Nas eleições para a prefeitura de Curitiba, em 2008 – ano quatro de PB ministro de Lula –, sua campanha arrecadou R$ 6,1 milhões, R$ 100 mil a mais que o candidato tucano e hoje governador, Beto Richa. Ele teve 778.514 votos, ela apenas 183.027. Os maiores doadores de Gleisi foram as empreiteiras Camargo Corrêa (R$ 700 mil) e CR Almeida (R$ 310 mil). OAS, Braxcol e UTC Engenharia deram R$ 250 mil, cada uma. Vega e WTorre entraram, cada uma, com R$ 200 mil. A WTorre, como se sabe, foi uma das empresas que admitiram ter contratado a consultoria do ministro Antonio Palocci, que tanta confusão deu.

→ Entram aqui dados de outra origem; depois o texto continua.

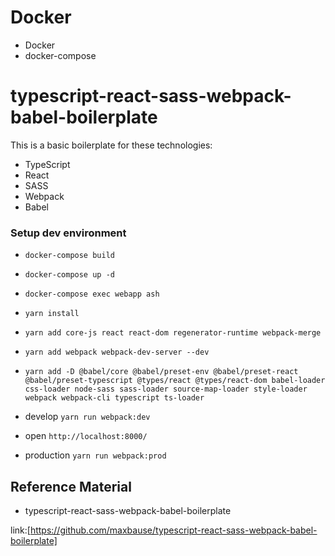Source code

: # Docker
- Docker
- docker-compose

# typescript-react-sass-webpack-babel-boilerplate
This is a basic boilerplate for these technologies:
- TypeScript
- React
- SASS
- Webpack
- Babel

### Setup dev environment
- `docker-compose build`
- `docker-compose up -d`
- `docker-compose exec webapp ash`
- `yarn install`
- `yarn add core-js react react-dom regenerator-runtime webpack-merge`
- `yarn add webpack webpack-dev-server --dev`
- `yarn add -D @babel/core @babel/preset-env @babel/preset-react @babel/preset-typescript @types/react @types/react-dom babel-loader css-loader node-sass sass-loader source-map-loader style-loader webpack webpack-cli typescript ts-loader`
- develop `yarn run webpack:dev`
- open `http://localhost:8000/`

- production `yarn run webpack:prod`

## Reference Material
- typescript-react-sass-webpack-babel-boilerplate

link:[https://github.com/maxbause/typescript-react-sass-webpack-babel-boilerplate]
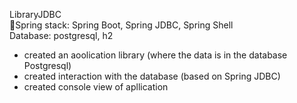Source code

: LibraryJDBC<br />
🍃Spring stack: Spring Boot, Spring JDBC, Spring Shell<br />
Database: postgresql, h2
- created an aoolication library (where the data is in the database Postgresql)
- created interaction with the database (based on Spring JDBC)
- created console view of apllication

A vitória eleitoral de Gleisi só veio em 2010 – ano seis de PB no ministério –, com mais de 3 milhões de votos, 29,50%. Virou a primeira senadora do Paraná. Comparando apenas as duas eleições para o Senado – 2006 e 2010 –, suas receitas de campanha subiram de R$ 1,53 milhão para R$ 7,98 milhões, um aumento de 420%. O outro senador eleito em 2010 foi Requião, com R$ 3,09 milhões, menos da metade de Gleisi. Em 2006, os maiores doadores foram OAS (R$ 100 mil), UTC Engenharia (R$ 100 mil) e Itaú (R$ 50 mil). Em 2010, os maiores foram empreiteiras que tinham, e ainda têm, contratos com o governo. A OAS passou para R$ 780 mil. A Camargo Corrêa doou R$ 1 milhão. A CR Almeida e a UTC Engenharia doaram, cada uma, R$ 250 mil, mesmo valor da IBQ Indústria Química.
Nas palavras do deputado Zeca Dirceu: “A presidente Dilma fez a melhor escolha que poderia ter feito. A Gleisi é uma estrela. E vai brilhar”.